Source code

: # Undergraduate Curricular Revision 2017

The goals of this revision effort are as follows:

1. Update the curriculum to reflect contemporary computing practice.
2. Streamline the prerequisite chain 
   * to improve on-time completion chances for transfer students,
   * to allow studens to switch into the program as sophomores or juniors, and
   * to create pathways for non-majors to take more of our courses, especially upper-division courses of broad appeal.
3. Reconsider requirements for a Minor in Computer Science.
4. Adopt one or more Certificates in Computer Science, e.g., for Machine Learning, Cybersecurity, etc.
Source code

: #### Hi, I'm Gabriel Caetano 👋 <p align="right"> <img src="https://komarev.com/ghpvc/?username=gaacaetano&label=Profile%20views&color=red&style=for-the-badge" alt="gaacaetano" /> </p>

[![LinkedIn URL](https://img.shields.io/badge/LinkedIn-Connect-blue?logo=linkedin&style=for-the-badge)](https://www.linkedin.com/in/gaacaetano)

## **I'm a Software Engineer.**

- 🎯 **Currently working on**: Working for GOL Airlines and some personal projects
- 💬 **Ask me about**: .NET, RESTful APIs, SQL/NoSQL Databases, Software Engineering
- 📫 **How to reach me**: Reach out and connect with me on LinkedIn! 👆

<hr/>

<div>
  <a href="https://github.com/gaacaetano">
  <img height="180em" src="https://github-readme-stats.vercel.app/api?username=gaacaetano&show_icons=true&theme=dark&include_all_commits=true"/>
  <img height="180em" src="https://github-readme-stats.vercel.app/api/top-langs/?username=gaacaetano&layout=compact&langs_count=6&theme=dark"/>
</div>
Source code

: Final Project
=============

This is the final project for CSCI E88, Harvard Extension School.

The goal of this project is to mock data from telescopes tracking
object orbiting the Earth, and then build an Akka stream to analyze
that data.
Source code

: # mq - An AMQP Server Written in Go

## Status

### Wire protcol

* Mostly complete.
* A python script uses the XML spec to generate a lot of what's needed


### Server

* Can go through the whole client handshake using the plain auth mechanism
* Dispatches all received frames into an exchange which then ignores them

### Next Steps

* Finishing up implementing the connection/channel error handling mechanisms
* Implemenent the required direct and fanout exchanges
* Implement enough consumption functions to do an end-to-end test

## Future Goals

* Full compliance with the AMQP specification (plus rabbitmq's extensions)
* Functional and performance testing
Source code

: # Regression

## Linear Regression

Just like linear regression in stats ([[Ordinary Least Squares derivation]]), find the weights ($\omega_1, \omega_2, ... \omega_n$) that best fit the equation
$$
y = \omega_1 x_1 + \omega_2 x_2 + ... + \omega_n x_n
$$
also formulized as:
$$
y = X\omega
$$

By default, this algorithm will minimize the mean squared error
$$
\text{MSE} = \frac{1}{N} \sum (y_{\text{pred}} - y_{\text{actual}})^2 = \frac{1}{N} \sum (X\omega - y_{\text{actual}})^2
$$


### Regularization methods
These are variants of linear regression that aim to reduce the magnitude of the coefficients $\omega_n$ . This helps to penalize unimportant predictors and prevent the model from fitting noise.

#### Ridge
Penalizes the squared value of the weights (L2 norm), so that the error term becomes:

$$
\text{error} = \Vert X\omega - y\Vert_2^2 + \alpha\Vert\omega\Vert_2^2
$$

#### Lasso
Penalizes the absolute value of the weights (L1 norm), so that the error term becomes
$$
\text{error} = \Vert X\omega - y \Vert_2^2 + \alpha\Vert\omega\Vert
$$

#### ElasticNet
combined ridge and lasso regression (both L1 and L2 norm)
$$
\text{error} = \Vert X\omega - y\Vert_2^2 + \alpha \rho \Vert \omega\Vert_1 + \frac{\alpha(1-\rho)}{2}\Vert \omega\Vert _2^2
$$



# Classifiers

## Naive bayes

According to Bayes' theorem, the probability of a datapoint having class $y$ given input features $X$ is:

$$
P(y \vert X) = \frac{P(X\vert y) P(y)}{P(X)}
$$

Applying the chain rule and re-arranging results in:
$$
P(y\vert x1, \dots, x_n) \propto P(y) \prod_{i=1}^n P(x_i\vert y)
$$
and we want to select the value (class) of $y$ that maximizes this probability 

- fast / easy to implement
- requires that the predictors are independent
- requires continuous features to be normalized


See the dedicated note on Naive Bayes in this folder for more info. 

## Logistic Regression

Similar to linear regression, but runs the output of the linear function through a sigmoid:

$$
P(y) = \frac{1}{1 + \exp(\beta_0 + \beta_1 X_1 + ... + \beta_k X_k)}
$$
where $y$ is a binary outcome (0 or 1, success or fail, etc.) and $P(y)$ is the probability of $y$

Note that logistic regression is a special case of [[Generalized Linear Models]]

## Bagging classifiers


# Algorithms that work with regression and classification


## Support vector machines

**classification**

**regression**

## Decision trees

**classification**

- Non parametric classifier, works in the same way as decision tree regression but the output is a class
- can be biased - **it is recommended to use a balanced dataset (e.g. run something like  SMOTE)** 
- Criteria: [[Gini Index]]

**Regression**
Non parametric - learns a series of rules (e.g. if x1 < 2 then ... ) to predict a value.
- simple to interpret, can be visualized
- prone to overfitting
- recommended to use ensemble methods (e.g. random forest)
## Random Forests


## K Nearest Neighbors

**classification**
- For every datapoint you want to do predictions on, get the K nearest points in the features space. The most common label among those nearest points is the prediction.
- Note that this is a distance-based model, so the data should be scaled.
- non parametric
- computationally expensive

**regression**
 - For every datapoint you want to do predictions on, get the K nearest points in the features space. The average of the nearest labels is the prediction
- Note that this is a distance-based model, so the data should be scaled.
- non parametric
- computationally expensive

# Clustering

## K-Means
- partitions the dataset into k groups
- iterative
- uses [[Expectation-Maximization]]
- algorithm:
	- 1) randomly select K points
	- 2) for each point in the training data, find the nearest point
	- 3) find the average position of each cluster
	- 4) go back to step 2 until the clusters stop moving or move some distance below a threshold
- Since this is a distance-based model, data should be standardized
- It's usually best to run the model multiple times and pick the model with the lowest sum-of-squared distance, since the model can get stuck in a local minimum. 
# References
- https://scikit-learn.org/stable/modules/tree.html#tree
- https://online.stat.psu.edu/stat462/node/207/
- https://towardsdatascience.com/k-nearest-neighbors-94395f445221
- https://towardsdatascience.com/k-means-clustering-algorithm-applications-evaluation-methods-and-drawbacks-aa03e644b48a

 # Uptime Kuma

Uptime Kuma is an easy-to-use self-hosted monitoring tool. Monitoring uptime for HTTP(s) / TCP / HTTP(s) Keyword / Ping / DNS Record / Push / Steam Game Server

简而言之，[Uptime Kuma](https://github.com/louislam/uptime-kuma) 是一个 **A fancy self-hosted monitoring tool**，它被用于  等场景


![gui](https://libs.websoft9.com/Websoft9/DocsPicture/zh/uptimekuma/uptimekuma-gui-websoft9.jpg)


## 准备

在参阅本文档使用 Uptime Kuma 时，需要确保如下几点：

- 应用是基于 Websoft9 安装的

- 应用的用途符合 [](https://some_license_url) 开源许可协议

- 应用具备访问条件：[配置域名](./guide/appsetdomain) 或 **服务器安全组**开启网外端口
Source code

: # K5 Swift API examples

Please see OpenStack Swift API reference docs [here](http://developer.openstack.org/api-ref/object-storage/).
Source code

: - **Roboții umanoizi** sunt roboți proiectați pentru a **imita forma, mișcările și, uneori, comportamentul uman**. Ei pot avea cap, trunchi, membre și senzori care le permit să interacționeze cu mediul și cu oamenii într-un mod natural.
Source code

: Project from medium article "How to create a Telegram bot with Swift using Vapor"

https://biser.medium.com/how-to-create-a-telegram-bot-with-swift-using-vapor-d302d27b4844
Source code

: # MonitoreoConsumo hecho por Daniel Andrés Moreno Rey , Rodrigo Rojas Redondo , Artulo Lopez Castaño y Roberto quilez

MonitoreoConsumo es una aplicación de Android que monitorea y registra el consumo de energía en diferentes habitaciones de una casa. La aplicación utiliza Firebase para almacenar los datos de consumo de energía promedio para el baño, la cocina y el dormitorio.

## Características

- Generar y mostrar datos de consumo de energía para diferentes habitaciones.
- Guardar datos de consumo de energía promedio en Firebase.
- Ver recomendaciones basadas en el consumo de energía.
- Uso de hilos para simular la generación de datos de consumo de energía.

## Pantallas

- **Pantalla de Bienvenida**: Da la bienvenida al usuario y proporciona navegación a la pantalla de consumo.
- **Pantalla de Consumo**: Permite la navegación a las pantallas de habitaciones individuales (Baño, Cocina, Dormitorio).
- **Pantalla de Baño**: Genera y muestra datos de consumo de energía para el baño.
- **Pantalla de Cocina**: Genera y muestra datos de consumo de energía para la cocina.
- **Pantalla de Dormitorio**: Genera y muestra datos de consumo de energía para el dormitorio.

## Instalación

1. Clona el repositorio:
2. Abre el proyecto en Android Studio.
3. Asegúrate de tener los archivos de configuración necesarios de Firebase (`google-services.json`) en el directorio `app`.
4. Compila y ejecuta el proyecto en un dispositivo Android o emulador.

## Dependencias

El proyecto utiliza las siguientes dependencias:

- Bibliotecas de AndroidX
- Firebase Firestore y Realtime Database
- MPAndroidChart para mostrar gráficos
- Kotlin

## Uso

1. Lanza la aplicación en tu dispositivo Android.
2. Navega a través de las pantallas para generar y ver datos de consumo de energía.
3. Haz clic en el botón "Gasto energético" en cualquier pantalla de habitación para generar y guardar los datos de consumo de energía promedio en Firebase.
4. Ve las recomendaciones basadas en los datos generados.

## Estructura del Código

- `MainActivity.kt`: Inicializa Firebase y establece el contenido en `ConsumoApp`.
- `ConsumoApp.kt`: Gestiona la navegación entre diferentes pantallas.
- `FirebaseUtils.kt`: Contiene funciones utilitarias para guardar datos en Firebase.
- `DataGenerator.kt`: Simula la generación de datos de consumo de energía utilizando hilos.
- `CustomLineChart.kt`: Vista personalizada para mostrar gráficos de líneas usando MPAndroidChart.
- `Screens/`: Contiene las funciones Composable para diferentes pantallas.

------------------------------------------------------------------------

= What this task involves =
Go to the line with "## Bagging classifiers" in the entries above and repeat every line from there through the line with "- Non parametric classifier, works", exactly and with no other text.

= Exercise output =
## Bagging classifiers


# Algorithms that work with regression and classification


## Support vector machines

**classification**

**regression**

## Decision trees

**classification**

- Non parametric classifier, works in the same way as decision tree regression but the output is a class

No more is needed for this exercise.